Stenciled ceiling in the third floor Indian sculpture galleries at the San Francisco Asian Art Museum. The painted beams were recreated from original designs that existed in this space under its first incarnation as the San Francisco Public Library. After the 1989 earthquake the building was declared uninhabitable. The public library eventually got a new building next door. The Asian Art Museum raised $160 million in contributions to restore this building and create the gorgeous museum we now have and in the process the architect, Gae Aulenti, took care to respect and commemorate the building's origins.
Chinese stone lion supporting the throne of a divinity.

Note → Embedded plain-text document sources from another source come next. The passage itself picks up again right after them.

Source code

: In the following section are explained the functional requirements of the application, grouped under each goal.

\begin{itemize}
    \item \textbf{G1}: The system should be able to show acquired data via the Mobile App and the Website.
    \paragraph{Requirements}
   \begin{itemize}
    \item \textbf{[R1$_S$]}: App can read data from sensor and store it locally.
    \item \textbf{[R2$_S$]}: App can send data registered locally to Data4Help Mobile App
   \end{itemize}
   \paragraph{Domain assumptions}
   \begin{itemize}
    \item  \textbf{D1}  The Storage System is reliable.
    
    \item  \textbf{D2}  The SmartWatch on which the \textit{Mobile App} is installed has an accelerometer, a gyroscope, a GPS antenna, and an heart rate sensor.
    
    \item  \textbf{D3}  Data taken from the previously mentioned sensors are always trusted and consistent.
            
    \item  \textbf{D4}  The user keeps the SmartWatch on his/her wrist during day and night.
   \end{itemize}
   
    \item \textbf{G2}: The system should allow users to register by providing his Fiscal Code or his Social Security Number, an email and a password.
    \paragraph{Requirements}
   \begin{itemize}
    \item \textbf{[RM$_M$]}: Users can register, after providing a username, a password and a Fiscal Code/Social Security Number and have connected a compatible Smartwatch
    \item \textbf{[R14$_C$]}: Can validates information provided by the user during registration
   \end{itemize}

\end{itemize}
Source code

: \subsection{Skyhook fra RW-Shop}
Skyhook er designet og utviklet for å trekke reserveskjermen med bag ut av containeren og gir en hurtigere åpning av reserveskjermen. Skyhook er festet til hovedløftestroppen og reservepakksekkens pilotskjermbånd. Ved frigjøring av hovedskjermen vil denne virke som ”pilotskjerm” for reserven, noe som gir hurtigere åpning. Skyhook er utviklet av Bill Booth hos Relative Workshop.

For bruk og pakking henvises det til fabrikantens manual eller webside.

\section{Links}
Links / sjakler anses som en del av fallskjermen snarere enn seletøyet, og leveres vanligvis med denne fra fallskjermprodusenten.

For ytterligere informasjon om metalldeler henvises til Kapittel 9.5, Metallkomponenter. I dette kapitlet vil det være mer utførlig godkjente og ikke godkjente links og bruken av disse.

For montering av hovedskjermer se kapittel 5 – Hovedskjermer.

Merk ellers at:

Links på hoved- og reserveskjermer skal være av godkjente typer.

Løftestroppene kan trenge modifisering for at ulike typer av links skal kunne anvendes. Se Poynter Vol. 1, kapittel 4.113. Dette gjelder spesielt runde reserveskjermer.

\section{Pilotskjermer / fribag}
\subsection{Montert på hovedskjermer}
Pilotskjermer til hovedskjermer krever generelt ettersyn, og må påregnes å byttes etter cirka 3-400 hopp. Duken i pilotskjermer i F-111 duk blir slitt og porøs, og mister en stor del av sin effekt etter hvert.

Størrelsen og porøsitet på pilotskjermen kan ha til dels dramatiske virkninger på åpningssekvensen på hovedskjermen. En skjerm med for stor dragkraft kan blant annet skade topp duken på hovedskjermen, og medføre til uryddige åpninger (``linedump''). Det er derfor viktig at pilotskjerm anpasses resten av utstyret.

Southeast Asian figure protected by remarkably friendly-looking cobras.
Ganesha, from India, enjoying the diffused San Francisco daylight at the top of the steel and glass escalator extension Aulenti introduced.
Gandhara statue from Northern India, with European-looking features. There has been speculation that the conquests of Alexander the Great, which reached to India, may have influenced this school.
Carved-stone burial vessel from the Philippines. One of my Filipino friends laments that this art object is one of the few from the Philippines to be seen at the museum. He dislikes this burial vessel, says it is crude, and wishes it had more of the polish of Japanese art. We have had this discussion about six times, and I always express the opinion that this powerful presence carved with rough tools in rough stone is definitely the one single work of art that Picasso would have liked above everything else at the Asian Art Museum. My friend remains unconvinced.